St Columba Falls State Reserve (295 ha), where the cascading waters of St Columba Falls plunge nearly 90 m from the Mt Victoria foothills to the valley of the South George River.A short walking track through a forest of tree ferns, sassafras and myrtle takes you to the falls. Olympus EP-2 with OLYMPUS M.17mm F2.8 lens.

 

 

Why I Love Tasmania

On the last weekend of our trip to Tasmania we got the weekend paper and saw they were running a video competition on the theme “Why I Love Tasmania”. Bugger! If I’d known I would have taken a lot more kit, recorded in 1080, used an external recorder with better microphones and written a proper story board and script. Why didn’t I find out about this at the beginning of the trip.  Ah well I thought you’ve got to be in it to win it and I put together a short video with what I had shot on my Olympus EP-2 with the SEMA-1 mic which is only marginally better than the built in camera mic, and the four lenses that I always carry when on holiday – the Olympus 17mm f2.8, the 12-50mm f3.5-6.3, the 40-150mm f4-5.6 and the 60mm f2.8 macro.
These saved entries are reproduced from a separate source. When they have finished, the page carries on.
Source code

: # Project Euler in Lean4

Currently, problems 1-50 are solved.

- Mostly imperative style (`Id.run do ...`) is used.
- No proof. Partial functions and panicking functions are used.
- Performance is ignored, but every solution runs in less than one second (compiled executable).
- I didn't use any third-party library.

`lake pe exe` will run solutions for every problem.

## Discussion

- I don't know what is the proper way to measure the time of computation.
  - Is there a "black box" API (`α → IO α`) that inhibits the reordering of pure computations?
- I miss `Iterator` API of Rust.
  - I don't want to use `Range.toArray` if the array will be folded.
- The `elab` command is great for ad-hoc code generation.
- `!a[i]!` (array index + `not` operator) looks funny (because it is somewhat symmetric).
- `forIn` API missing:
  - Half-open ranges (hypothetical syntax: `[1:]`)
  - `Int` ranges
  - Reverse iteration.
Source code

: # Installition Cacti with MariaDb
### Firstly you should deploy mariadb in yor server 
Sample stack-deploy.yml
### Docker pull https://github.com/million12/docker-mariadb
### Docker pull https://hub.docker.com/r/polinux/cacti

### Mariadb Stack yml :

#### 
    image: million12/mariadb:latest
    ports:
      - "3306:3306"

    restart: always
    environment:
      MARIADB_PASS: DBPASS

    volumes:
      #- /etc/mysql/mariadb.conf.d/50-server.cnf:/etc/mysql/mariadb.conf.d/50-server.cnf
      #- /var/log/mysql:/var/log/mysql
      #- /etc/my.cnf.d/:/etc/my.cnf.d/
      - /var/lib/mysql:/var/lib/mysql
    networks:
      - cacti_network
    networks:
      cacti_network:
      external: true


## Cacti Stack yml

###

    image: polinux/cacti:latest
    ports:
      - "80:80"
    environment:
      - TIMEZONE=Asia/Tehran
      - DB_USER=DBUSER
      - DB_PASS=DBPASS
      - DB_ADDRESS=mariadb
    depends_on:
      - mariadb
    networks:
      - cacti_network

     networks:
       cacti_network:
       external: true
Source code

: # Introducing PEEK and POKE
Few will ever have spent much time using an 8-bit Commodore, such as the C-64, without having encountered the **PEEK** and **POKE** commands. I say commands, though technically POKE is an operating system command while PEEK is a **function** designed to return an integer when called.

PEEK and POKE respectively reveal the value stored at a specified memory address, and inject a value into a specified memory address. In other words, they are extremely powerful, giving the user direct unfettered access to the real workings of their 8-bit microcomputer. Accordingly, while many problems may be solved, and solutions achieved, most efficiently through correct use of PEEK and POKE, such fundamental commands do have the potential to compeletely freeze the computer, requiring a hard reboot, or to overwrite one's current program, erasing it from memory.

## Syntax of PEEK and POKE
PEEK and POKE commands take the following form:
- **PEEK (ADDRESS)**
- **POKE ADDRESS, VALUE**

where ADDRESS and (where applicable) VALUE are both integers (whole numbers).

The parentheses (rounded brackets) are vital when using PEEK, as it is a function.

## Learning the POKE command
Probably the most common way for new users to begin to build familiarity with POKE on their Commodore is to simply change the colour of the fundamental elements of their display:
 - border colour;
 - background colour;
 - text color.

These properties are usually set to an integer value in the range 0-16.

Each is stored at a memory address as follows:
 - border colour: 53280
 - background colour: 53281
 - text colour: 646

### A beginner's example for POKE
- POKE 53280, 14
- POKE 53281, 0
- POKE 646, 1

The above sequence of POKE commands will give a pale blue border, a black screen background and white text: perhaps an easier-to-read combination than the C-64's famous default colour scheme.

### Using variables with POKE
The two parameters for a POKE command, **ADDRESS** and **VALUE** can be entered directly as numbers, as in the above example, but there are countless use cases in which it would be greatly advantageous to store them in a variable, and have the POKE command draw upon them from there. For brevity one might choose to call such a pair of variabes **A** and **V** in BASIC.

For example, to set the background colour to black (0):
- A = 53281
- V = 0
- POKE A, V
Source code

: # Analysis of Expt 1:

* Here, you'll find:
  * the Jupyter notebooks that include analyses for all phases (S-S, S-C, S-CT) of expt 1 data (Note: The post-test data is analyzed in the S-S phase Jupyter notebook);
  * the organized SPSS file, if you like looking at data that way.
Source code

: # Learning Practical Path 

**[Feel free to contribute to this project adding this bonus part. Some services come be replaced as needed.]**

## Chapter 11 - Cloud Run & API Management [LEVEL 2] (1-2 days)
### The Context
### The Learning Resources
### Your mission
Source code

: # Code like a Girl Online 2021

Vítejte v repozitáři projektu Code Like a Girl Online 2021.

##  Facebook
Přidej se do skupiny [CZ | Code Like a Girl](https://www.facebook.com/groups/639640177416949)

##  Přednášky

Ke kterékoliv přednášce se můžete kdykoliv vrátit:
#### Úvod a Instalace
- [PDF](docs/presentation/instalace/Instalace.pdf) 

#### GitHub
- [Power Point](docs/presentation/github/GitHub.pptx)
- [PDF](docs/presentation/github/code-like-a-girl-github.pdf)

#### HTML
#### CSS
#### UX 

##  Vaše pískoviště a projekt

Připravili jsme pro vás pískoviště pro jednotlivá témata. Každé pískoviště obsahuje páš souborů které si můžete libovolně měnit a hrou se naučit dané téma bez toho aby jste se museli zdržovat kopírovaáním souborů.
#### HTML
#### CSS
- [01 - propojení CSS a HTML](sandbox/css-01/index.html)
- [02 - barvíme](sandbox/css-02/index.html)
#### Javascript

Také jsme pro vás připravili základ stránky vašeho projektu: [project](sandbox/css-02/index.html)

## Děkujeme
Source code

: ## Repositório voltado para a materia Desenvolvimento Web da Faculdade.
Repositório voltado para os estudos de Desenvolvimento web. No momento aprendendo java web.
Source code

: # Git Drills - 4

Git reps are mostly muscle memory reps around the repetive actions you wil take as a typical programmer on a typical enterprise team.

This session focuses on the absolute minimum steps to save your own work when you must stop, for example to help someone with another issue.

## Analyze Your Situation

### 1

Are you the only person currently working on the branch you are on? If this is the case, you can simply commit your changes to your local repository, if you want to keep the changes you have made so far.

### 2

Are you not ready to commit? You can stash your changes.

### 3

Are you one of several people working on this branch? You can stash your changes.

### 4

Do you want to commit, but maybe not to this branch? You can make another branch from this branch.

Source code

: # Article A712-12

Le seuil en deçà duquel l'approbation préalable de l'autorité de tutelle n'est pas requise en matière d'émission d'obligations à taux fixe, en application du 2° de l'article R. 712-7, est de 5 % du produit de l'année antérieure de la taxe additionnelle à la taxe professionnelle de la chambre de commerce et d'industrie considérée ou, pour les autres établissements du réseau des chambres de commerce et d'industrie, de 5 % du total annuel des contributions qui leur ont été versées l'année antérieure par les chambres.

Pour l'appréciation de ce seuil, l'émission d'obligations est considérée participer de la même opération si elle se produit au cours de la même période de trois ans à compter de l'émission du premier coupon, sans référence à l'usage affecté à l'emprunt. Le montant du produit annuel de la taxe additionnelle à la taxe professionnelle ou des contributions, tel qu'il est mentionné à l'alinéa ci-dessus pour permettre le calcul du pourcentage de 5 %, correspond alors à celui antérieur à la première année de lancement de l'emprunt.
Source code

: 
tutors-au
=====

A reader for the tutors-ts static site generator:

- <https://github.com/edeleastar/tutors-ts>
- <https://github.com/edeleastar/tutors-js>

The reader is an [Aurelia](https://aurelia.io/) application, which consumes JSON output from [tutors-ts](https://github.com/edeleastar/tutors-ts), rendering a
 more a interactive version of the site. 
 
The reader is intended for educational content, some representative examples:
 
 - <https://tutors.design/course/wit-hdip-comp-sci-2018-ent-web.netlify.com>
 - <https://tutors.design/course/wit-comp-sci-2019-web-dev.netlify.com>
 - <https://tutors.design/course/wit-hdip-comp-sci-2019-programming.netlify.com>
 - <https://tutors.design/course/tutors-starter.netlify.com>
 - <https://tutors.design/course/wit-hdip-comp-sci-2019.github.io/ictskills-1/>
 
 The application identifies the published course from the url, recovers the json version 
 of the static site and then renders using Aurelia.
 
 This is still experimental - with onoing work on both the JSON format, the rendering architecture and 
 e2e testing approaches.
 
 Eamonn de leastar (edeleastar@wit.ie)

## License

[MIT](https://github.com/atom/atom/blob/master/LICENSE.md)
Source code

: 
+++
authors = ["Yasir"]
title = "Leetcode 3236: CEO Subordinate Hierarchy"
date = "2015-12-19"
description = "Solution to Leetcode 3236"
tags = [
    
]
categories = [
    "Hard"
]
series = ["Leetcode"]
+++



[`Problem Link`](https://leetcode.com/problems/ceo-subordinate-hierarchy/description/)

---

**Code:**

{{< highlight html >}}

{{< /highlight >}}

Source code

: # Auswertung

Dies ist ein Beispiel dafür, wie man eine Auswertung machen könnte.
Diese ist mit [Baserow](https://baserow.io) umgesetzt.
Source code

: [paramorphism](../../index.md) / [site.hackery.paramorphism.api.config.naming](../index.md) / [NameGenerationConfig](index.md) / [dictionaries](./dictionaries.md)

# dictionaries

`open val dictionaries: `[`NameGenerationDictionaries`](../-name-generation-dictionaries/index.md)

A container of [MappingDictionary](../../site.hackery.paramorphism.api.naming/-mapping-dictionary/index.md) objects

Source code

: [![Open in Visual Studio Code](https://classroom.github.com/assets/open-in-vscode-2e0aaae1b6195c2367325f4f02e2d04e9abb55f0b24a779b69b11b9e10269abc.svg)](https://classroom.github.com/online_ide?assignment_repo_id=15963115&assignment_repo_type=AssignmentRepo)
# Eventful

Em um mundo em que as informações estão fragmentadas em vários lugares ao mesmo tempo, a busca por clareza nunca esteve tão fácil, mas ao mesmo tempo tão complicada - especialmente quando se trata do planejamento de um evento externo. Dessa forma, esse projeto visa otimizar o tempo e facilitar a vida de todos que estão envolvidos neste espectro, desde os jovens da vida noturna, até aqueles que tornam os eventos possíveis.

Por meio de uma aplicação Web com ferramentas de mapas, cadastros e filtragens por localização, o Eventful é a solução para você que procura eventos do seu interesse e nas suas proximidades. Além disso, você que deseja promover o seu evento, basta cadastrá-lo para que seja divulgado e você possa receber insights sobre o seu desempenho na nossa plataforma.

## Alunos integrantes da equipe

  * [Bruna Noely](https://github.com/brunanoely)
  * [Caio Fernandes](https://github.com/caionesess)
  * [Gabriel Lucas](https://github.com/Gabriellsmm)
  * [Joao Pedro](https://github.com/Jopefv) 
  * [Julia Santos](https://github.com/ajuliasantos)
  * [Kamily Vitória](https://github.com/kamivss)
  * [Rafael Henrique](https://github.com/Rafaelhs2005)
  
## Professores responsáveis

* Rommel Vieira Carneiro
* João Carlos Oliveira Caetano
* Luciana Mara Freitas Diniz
This trip was the first trip I’d taken my tripod, thankfully with a fluid head, and my video monopod (which I happen to think is one of the best accessories I have bought for doing run and gun video). In my wildest dreams I don’t expect to do well in the competition let alone win it, but it was a bit of a larff doing it and it was good experience to work to a deadline on a project.